*YOUR TASK:* Repeat every entry word for word, but leave the images out of your copy.

START DATA SHOWN

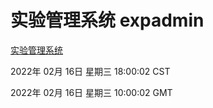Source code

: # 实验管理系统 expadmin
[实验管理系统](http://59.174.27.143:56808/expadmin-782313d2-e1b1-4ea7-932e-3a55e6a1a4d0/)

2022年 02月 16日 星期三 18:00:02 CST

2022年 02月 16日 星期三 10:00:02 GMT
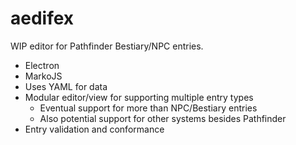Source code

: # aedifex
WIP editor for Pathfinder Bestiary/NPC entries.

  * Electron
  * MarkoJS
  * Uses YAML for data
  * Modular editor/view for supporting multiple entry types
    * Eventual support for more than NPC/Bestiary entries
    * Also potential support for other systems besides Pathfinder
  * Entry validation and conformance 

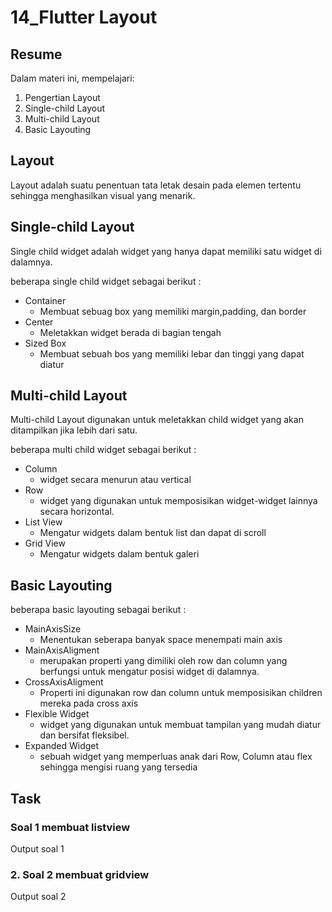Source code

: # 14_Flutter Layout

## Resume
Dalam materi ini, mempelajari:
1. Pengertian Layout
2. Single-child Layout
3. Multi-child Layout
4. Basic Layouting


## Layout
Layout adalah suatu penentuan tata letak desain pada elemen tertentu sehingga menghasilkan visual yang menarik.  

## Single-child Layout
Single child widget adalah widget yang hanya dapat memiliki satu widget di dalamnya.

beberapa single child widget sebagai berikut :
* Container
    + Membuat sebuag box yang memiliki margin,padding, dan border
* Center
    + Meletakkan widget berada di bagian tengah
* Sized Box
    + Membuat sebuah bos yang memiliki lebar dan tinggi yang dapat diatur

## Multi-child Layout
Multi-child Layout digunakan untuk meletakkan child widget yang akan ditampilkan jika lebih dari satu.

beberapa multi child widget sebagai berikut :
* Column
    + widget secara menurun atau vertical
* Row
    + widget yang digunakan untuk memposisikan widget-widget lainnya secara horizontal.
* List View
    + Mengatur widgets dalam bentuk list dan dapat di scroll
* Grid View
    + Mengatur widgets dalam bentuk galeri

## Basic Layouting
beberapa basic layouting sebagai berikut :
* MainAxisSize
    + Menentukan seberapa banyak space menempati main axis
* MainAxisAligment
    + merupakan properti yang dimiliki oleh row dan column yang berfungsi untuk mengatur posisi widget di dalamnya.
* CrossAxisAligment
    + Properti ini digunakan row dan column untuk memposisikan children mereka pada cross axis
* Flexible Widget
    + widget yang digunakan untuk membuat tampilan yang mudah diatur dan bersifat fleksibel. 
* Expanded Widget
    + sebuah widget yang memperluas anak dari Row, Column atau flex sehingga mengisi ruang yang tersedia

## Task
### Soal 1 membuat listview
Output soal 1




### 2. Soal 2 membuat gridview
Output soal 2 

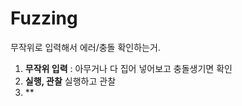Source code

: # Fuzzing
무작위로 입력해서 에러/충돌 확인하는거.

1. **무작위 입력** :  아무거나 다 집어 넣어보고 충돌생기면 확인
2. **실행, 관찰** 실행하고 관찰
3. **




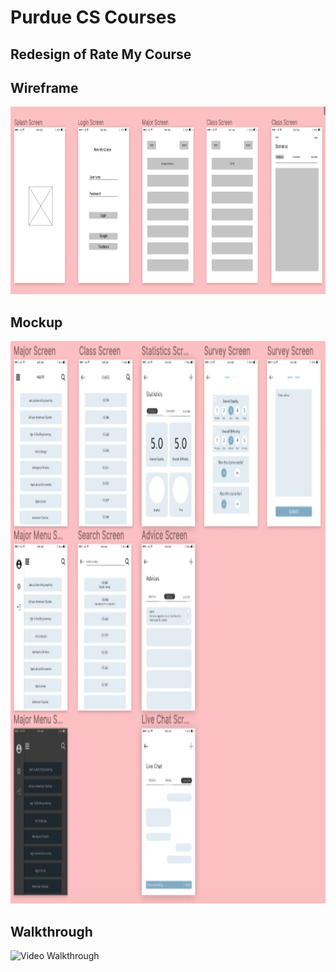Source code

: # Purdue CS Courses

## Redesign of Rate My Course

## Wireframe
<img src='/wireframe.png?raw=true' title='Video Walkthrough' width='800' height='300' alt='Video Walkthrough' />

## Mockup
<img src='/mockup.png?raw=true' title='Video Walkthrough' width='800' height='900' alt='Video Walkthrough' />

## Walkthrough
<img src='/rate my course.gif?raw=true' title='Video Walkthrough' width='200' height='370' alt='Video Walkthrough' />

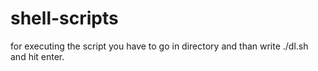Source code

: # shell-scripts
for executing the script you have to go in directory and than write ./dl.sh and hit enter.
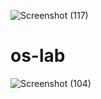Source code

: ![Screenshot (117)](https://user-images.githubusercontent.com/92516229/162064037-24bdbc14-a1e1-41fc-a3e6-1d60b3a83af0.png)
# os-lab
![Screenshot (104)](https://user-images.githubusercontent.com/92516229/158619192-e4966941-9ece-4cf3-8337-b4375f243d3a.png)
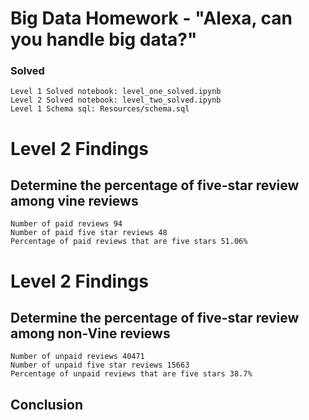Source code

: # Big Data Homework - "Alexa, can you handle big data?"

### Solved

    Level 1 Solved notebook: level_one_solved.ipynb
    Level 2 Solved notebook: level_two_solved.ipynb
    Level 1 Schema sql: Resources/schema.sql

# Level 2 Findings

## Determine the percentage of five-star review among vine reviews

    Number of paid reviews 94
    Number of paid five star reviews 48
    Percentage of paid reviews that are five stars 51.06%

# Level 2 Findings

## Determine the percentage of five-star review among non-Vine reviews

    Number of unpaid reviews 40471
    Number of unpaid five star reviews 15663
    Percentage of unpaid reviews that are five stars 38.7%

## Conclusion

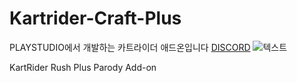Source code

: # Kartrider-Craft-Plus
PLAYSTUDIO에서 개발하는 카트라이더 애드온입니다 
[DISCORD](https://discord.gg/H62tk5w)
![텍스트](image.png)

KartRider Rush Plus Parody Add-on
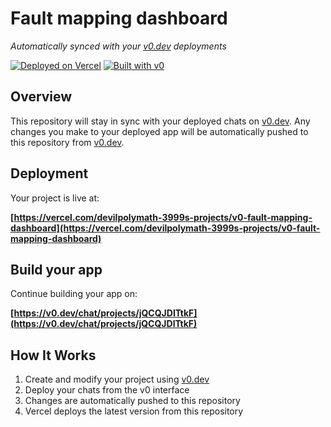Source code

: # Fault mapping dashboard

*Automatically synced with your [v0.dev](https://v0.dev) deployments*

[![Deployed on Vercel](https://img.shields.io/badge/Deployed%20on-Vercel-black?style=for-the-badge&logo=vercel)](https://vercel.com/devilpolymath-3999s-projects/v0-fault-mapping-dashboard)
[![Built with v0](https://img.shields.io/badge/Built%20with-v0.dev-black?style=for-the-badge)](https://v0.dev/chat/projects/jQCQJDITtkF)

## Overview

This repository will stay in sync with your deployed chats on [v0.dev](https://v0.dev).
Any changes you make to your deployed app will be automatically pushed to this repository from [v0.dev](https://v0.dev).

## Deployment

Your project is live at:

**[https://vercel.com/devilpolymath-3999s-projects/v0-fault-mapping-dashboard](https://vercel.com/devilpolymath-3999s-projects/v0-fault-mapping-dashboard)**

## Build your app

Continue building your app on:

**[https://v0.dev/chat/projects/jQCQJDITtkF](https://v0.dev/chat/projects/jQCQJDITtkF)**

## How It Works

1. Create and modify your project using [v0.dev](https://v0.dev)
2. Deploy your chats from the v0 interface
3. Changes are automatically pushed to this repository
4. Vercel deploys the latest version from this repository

END DATA SHOWN

*TASK RESULT:*
Source code

: # 实验管理系统 expadmin
[实验管理系统](http://59.174.27.143:56808/expadmin-782313d2-e1b1-4ea7-932e-3a55e6a1a4d0/)

2022年 02月 16日 星期三 18:00:02 CST

2022年 02月 16日 星期三 10:00:02 GMT
Source code

: # aedifex
WIP editor for Pathfinder Bestiary/NPC entries.

  * Electron
  * MarkoJS
  * Uses YAML for data
  * Modular editor/view for supporting multiple entry types
    * Eventual support for more than NPC/Bestiary entries
    * Also potential support for other systems besides Pathfinder
  * Entry validation and conformance 

Source code

: # 14_Flutter Layout

## Resume
Dalam materi ini, mempelajari:
1. Pengertian Layout
2. Single-child Layout
3. Multi-child Layout
4. Basic Layouting


## Layout
Layout adalah suatu penentuan tata letak desain pada elemen tertentu sehingga menghasilkan visual yang menarik.  

## Single-child Layout
Single child widget adalah widget yang hanya dapat memiliki satu widget di dalamnya.

beberapa single child widget sebagai berikut :
* Container
    + Membuat sebuag box yang memiliki margin,padding, dan border
* Center
    + Meletakkan widget berada di bagian tengah
* Sized Box
    + Membuat sebuah bos yang memiliki lebar dan tinggi yang dapat diatur

## Multi-child Layout
Multi-child Layout digunakan untuk meletakkan child widget yang akan ditampilkan jika lebih dari satu.

beberapa multi child widget sebagai berikut :
* Column
    + widget secara menurun atau vertical
* Row
    + widget yang digunakan untuk memposisikan widget-widget lainnya secara horizontal.
* List View
    + Mengatur widgets dalam bentuk list dan dapat di scroll
* Grid View
    + Mengatur widgets dalam bentuk galeri

## Basic Layouting
beberapa basic layouting sebagai berikut :
* MainAxisSize
    + Menentukan seberapa banyak space menempati main axis
* MainAxisAligment
    + merupakan properti yang dimiliki oleh row dan column yang berfungsi untuk mengatur posisi widget di dalamnya.
* CrossAxisAligment
    + Properti ini digunakan row dan column untuk memposisikan children mereka pada cross axis
* Flexible Widget
    + widget yang digunakan untuk membuat tampilan yang mudah diatur dan bersifat fleksibel. 
* Expanded Widget
    + sebuah widget yang memperluas anak dari Row, Column atau flex sehingga mengisi ruang yang tersedia

## Task
### Soal 1 membuat listview
Output soal 1




### 2. Soal 2 membuat gridview
Output soal 2 

Source code

: # Fuzzing
무작위로 입력해서 에러/충돌 확인하는거.

1. **무작위 입력** :  아무거나 다 집어 넣어보고 충돌생기면 확인
2. **실행, 관찰** 실행하고 관찰
3. **




Source code

: # Purdue CS Courses

## Redesign of Rate My Course

## Wireframe
<img src='/wireframe.png?raw=true' title='Video Walkthrough' width='800' height='300' alt='Video Walkthrough' />

## Mockup
<img src='/mockup.png?raw=true' title='Video Walkthrough' width='800' height='900' alt='Video Walkthrough' />

## Walkthrough
<img src='/rate my course.gif?raw=true' title='Video Walkthrough' width='200' height='370' alt='Video Walkthrough' />

Source code

: # shell-scripts
for executing the script you have to go in directory and than write ./dl.sh and hit enter.
Source code

: ![Screenshot (117)](https://user-images.githubusercontent.com/92516229/162064037-24bdbc14-a1e1-41fc-a3e6-1d60b3a83af0.png)
# os-lab
![Screenshot (104)](https://user-images.githubusercontent.com/92516229/158619192-e4966941-9ece-4cf3-8337-b4375f243d3a.png)
Source code

: # Big Data Homework - "Alexa, can you handle big data?"

### Solved

    Level 1 Solved notebook: level_one_solved.ipynb
    Level 2 Solved notebook: level_two_solved.ipynb
    Level 1 Schema sql: Resources/schema.sql

# Level 2 Findings

## Determine the percentage of five-star review among vine reviews

    Number of paid reviews 94
    Number of paid five star reviews 48
    Percentage of paid reviews that are five stars 51.06%

# Level 2 Findings

## Determine the percentage of five-star review among non-Vine reviews

    Number of unpaid reviews 40471
    Number of unpaid five star reviews 15663
    Percentage of unpaid reviews that are five stars 38.7%

## Conclusion

Source code

: # Kartrider-Craft-Plus
PLAYSTUDIO에서 개발하는 카트라이더 애드온입니다 
[DISCORD](https://discord.gg/H62tk5w)
![텍스트](image.png)

KartRider Rush Plus Parody Add-on
Source code

: # Fault mapping dashboard

*Automatically synced with your [v0.dev](https://v0.dev) deployments*

[![Deployed on Vercel](https://img.shields.io/badge/Deployed%20on-Vercel-black?style=for-the-badge&logo=vercel)](https://vercel.com/devilpolymath-3999s-projects/v0-fault-mapping-dashboard)
[![Built with v0](https://img.shields.io/badge/Built%20with-v0.dev-black?style=for-the-badge)](https://v0.dev/chat/projects/jQCQJDITtkF)

## Overview

This repository will stay in sync with your deployed chats on [v0.dev](https://v0.dev).
Any changes you make to your deployed app will be automatically pushed to this repository from [v0.dev](https://v0.dev).

## Deployment

Your project is live at:

**[https://vercel.com/devilpolymath-3999s-projects/v0-fault-mapping-dashboard](https://vercel.com/devilpolymath-3999s-projects/v0-fault-mapping-dashboard)**

## Build your app

Continue building your app on:

**[https://v0.dev/chat/projects/jQCQJDITtkF](https://v0.dev/chat/projects/jQCQJDITtkF)**

## How It Works

1. Create and modify your project using [v0.dev](https://v0.dev)
2. Deploy your chats from the v0 interface
3. Changes are automatically pushed to this repository
4. Vercel deploys the latest version from this repository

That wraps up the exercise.